Having first met while working on the ships 25 years ago the two men reconnected in recent years and, having now retired, decided to put their love of all things maritime to good use. Thus began years of painstaking research and fact-finding with both men determined to ensure their book would be the definitive edition of this snapshot in time.

And while they managed to source images of many of the more well-known ships to dock in the county there were many which had never been pictured. However, the duo had an ace up their sleeve.

'Brian would be the foremost maritime artist in Ireland,' says Jack as he leafs through the countless drawings done by his co-author each adding to the already considerable number of black and white and colour photos in the book.

'They took four or five days to do each,' Brian explains. 'Rather than just use my imagination I would have researched where and when the ship was built, its background, where it was docking, what that area was like at the time, whether it was the Bosphorous or wherever.'

The result is a mammoth hardback book containing 460 odd pages and hundreds of images and drawings. But this is not just a picture-book. Accompanying each image, each drawing, are details of each ship; its history, the kind of cargo it took, its sailing patterns, crew, and so on.

Indeed in some cases Jack and Brian were able to uncover more than just the bare details of a ship. Real-life accounts of life at sea are documented throughout the tome, the exploits of sailors and the hardships they faced during arduous journeys across Europe, from Gibraltar to Malta, through the Mediterranean, Constantinople and then up the Danube towards the Romanian port of Galati, a stop which involved hauling the ship ashore, which sometimes took weeks of hard, unyielding graft.

Yet some of the ships which docked in the county weren't always that welcome. 'There was a ship called The Forth which brought cholera to Wexford,' Jack reveals. 'It practically decimated the town.'

Born and bred in Maudlintown, Jack says ships and sailors were simply part of life when he was growing up.

'In the Faythe, Maudlintown, Williamstown, when I was growing up, those places were full of seamen, you'd see them every day.

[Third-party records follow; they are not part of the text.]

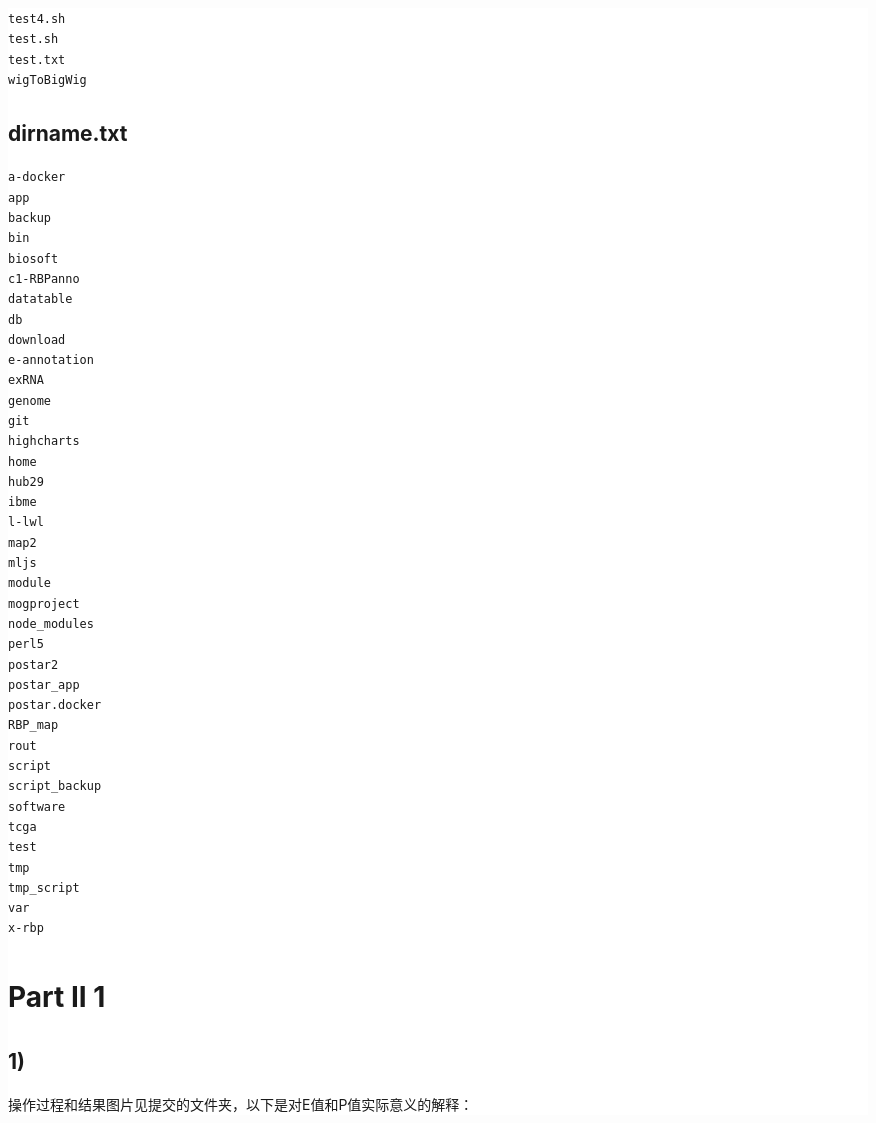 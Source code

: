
 ```
test4.sh
test.sh
test.txt
wigToBigWig
```
## dirname.txt ##
```
a-docker
app
backup
bin
biosoft
c1-RBPanno
datatable
db
download
e-annotation
exRNA
genome
git
highcharts
home
hub29
ibme
l-lwl
map2
mljs
module
mogproject
node_modules
perl5
postar2
postar_app
postar.docker
RBP_map
rout
script
script_backup
software
tcga
test
tmp
tmp_script
var
x-rbp
```
# Part II 1 #
## 1) ##
操作过程和结果图片见提交的文件夹，以下是对E值和P值实际意义的解释：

And all of those men all sailed on these ships.'

And Brian says those ties to the oceans are still present in virtually every corner of the county.

'There isn't a house in Wexford which doesn't have some sort of connection with the sea, whether its an uncle, aunt, grandparent, if you go back far enough there's someone in every family,' he says.

Featuring ships which docked in Wexford, New Ross, Enniscorthy, Courtown, Kilmore, Rosslare and virtually ever inlet or jetty across the coast the book will officially be launched in Wexford County Library on Thursday, December 12 by Captain Sean Boyce of Stena Europort.

It will retail at €30 and will be available for purchase in the Book Centre in Wexford and Waterford, the Dunbrody in New Ross, as well as in the Rosslare Harbour Maritime Heritage Centre.

The two authors will host book signings in the Book Centre, Wexford on December 13 at 3.30 p.m and in the Dunbrody on December 18 from 2 to 4 p.m.

Thanking C&R Print for publishing the book, Celestine Murphy for reformatting it and their sponsors Wexford County Council, Madeleine Quirke, the Rosslare Maritime Enthusiasts, Lar Joy, Frank Ronan, Ben Radford, Dr David Dempsey and the Southend Resource Centre.